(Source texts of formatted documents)
<<<<

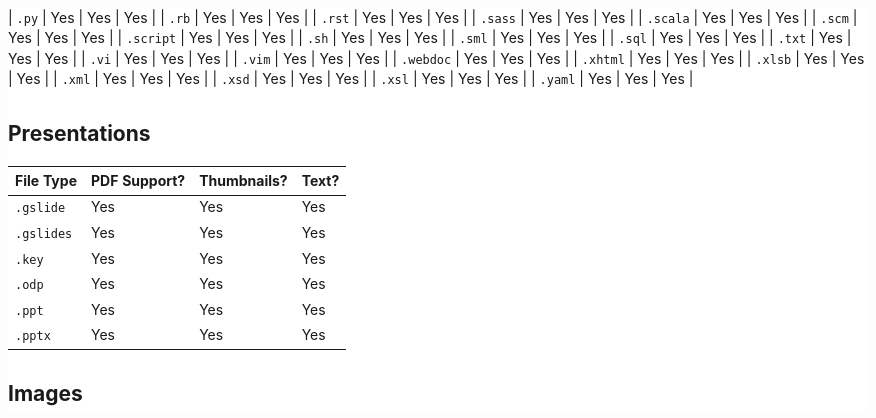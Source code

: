 | `.py`         | Yes          | Yes         | Yes   |
| `.rb`         | Yes          | Yes         | Yes   |
| `.rst`        | Yes          | Yes         | Yes   |
| `.sass`       | Yes          | Yes         | Yes   |
| `.scala`      | Yes          | Yes         | Yes   |
| `.scm`        | Yes          | Yes         | Yes   |
| `.script`     | Yes          | Yes         | Yes   |
| `.sh`         | Yes          | Yes         | Yes   |
| `.sml`        | Yes          | Yes         | Yes   |
| `.sql`        | Yes          | Yes         | Yes   |
| `.txt`        | Yes          | Yes         | Yes   |
| `.vi`         | Yes          | Yes         | Yes   |
| `.vim`        | Yes          | Yes         | Yes   |
| `.webdoc`     | Yes          | Yes         | Yes   |
| `.xhtml`      | Yes          | Yes         | Yes   |
| `.xlsb`       | Yes          | Yes         | Yes   |
| `.xml`        | Yes          | Yes         | Yes   |
| `.xsd`        | Yes          | Yes         | Yes   |
| `.xsl`        | Yes          | Yes         | Yes   |
| `.yaml`       | Yes          | Yes         | Yes   |

## Presentations

| File Type  | PDF Support? | Thumbnails? | Text? |
| ---------- | ------------ | ----------- | ----- |
| `.gslide`  | Yes          | Yes         | Yes   |
| `.gslides` | Yes          | Yes         | Yes   |
| `.key`     | Yes          | Yes         | Yes   |
| `.odp`     | Yes          | Yes         | Yes   |
| `.ppt`     | Yes          | Yes         | Yes   |
| `.pptx`    | Yes          | Yes         | Yes   |

## Images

>>>>

The response must match the data line for line, from its first line through the line with "## Presentations", inclusive, and must leave out the pictures.

Source code

: | `.py`         | Yes          | Yes         | Yes   |
| `.rb`         | Yes          | Yes         | Yes   |
| `.rst`        | Yes          | Yes         | Yes   |
| `.sass`       | Yes          | Yes         | Yes   |
| `.scala`      | Yes          | Yes         | Yes   |
| `.scm`        | Yes          | Yes         | Yes   |
| `.script`     | Yes          | Yes         | Yes   |
| `.sh`         | Yes          | Yes         | Yes   |
| `.sml`        | Yes          | Yes         | Yes   |
| `.sql`        | Yes          | Yes         | Yes   |
| `.txt`        | Yes          | Yes         | Yes   |
| `.vi`         | Yes          | Yes         | Yes   |
| `.vim`        | Yes          | Yes         | Yes   |
| `.webdoc`     | Yes          | Yes         | Yes   |
| `.xhtml`      | Yes          | Yes         | Yes   |
| `.xlsb`       | Yes          | Yes         | Yes   |
| `.xml`        | Yes          | Yes         | Yes   |
| `.xsd`        | Yes          | Yes         | Yes   |
| `.xsl`        | Yes          | Yes         | Yes   |
| `.yaml`       | Yes          | Yes         | Yes   |

## Presentations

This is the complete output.